DATA EXCERPTS
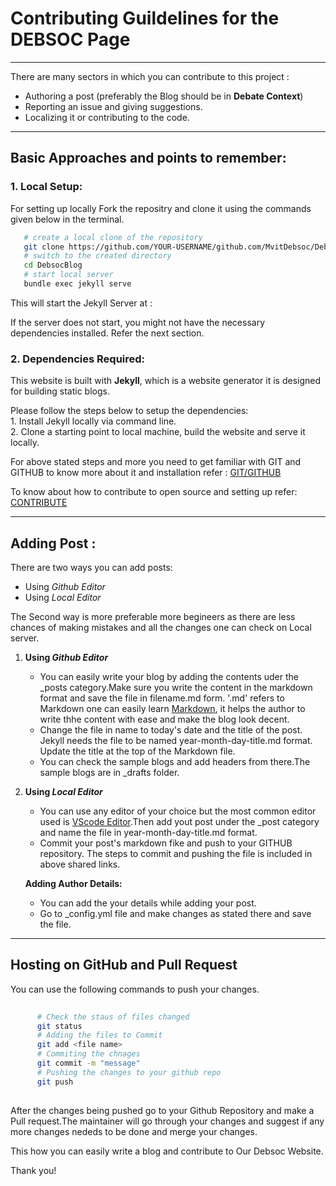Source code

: # Contributing Guildelines for the DEBSOC Page 

* * *

There are many  sectors in which you can contribute to this project :
* Authoring a post (preferably the Blog should be in **Debate Context**)
* Reporting an issue and giving suggestions.
* Localizing it or contributing to the code.

---

## Basic Approaches and points to remember:
### 1. Local Setup:
    
   For setting up locally Fork the repositry and clone it using the commands given below in the terminal.
    
 ```sh
    # create a local clone of the repository
    git clone https://github.com/YOUR-USERNAME/github.com/MvitDebsoc/DebsocBlog
    # switch to the created directory
    cd DebsocBlog
    # start local server
    bundle exec jekyll serve
 ```
  This will start the Jekyll Server at :
   
   If the server does not start, you might not have the necessary dependencies installed. Refer the next section.

### 2. Dependencies Required: 

   This website is built with **Jekyll**, which is a website generator it is designed for building static blogs.
   
   Please follow the steps below to setup the dependencies:</br>
    1. Install Jekyll locally via command line.</br>
    2. Clone a starting point to local machine, build the website and serve it locally.
    
   For above stated steps and more you need to get familiar with GIT and GITHUB to know more about it and installation refer : [GIT/GITHUB](https://blog.glugmvit.com/gitpart2/)
   
   To know about how to contribute to open source and setting up refer: [CONTRIBUTE](https://blog.glugmvit.com/contributing-to-glugblog/)
  * * *
  
 ## Adding Post :
  There are two ways you can add posts:
   * Using _Github Editor_
   * Using _Local Editor_
   
   The Second way is more preferable more begineers as there are less chances of making mistakes and all the changes one can check on Local server.
   1. **Using _Github Editor_**
       * You can easily write your blog by adding the contents uder the _posts category.Make sure you write the content in the markdown format and save the file in filename.md
       form. '.md' refers to Markdown one can easily learn [Markdown](https://www.markdowntutorial.com/), it helps the author to write thhe content with ease and make the blog look decent. 
       * Change the file in name to today's date and the title of the post. Jekyll needs the file to be named year-month-day-title.md format. Update the title at the top of the Markdown file.
       * You can check the sample blogs and add headers from there.The sample blogs are in _drafts folder.
   2. **Using _Local Editor_**
       * You can use any editor of your choice but the most common editor used is [VScode Editor](https://code.visualstudio.com/download).Then add yout post under the _post category and name the file in year-month-day-title.md format.
       * Commit your post's markdown fike and push to your GITHUB repository. The steps to commit and pushing the file is included in above shared links.
       
      **Adding Author Details:**
       - You can add the your details while adding your post. 
       - Go to _config.yml file and make changes as stated there and save the file.
   * * *
   ## Hosting on GitHub and Pull Request 
   You can use the following commands to push your changes.
      
 ```sh
       
       # Check the staus of files changed 
       git status
       # Adding the files to Commit
       git add <file name>
       # Commiting the chnages 
       git commit -m "message"
       # Pushing the changes to your github repo
       git push
       
```
    
  After the changes being pushed go to your Github Repository and make a Pull request.The maintainer will go through your changes and suggest if any more changes nededs to be done and merge your changes. 
  
  This how you can easily write a blog and contribute to Our Debsoc Website.
  
  Thank you!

YOUR OBJECTIVE
What comes back should match the records exactly, minus any pictures.

EXERCISE ANSWER
Source code

: # Contributing Guildelines for the DEBSOC Page 

* * *

There are many  sectors in which you can contribute to this project :
* Authoring a post (preferably the Blog should be in **Debate Context**)
* Reporting an issue and giving suggestions.
* Localizing it or contributing to the code.

---

## Basic Approaches and points to remember:
### 1. Local Setup:
    
   For setting up locally Fork the repositry and clone it using the commands given below in the terminal.
    
 ```sh
    # create a local clone of the repository
    git clone https://github.com/YOUR-USERNAME/github.com/MvitDebsoc/DebsocBlog
    # switch to the created directory
    cd DebsocBlog
    # start local server
    bundle exec jekyll serve
 ```
  This will start the Jekyll Server at :
   
   If the server does not start, you might not have the necessary dependencies installed. Refer the next section.

### 2. Dependencies Required: 

   This website is built with **Jekyll**, which is a website generator it is designed for building static blogs.
   
   Please follow the steps below to setup the dependencies:</br>
    1. Install Jekyll locally via command line.</br>
    2. Clone a starting point to local machine, build the website and serve it locally.
    
   For above stated steps and more you need to get familiar with GIT and GITHUB to know more about it and installation refer : [GIT/GITHUB](https://blog.glugmvit.com/gitpart2/)
   
   To know about how to contribute to open source and setting up refer: [CONTRIBUTE](https://blog.glugmvit.com/contributing-to-glugblog/)
  * * *
  
 ## Adding Post :
  There are two ways you can add posts:
   * Using _Github Editor_
   * Using _Local Editor_
   
   The Second way is more preferable more begineers as there are less chances of making mistakes and all the changes one can check on Local server.
   1. **Using _Github Editor_**
       * You can easily write your blog by adding the contents uder the _posts category.Make sure you write the content in the markdown format and save the file in filename.md
       form. '.md' refers to Markdown one can easily learn [Markdown](https://www.markdowntutorial.com/), it helps the author to write thhe content with ease and make the blog look decent. 
       * Change the file in name to today's date and the title of the post. Jekyll needs the file to be named year-month-day-title.md format. Update the title at the top of the Markdown file.
       * You can check the sample blogs and add headers from there.The sample blogs are in _drafts folder.
   2. **Using _Local Editor_**
       * You can use any editor of your choice but the most common editor used is [VScode Editor](https://code.visualstudio.com/download).Then add yout post under the _post category and name the file in year-month-day-title.md format.
       * Commit your post's markdown fike and push to your GITHUB repository. The steps to commit and pushing the file is included in above shared links.
       
      **Adding Author Details:**
       - You can add the your details while adding your post. 
       - Go to _config.yml file and make changes as stated there and save the file.
   * * *
   ## Hosting on GitHub and Pull Request 
   You can use the following commands to push your changes.
      
 ```sh
       
       # Check the staus of files changed 
       git status
       # Adding the files to Commit
       git add <file name>
       # Commiting the chnages 
       git commit -m "message"
       # Pushing the changes to your github repo
       git push
       
```
    
  After the changes being pushed go to your Github Repository and make a Pull request.The maintainer will go through your changes and suggest if any more changes nededs to be done and merge your changes. 
  
  This how you can easily write a blog and contribute to Our Debsoc Website.
  
  Thank you!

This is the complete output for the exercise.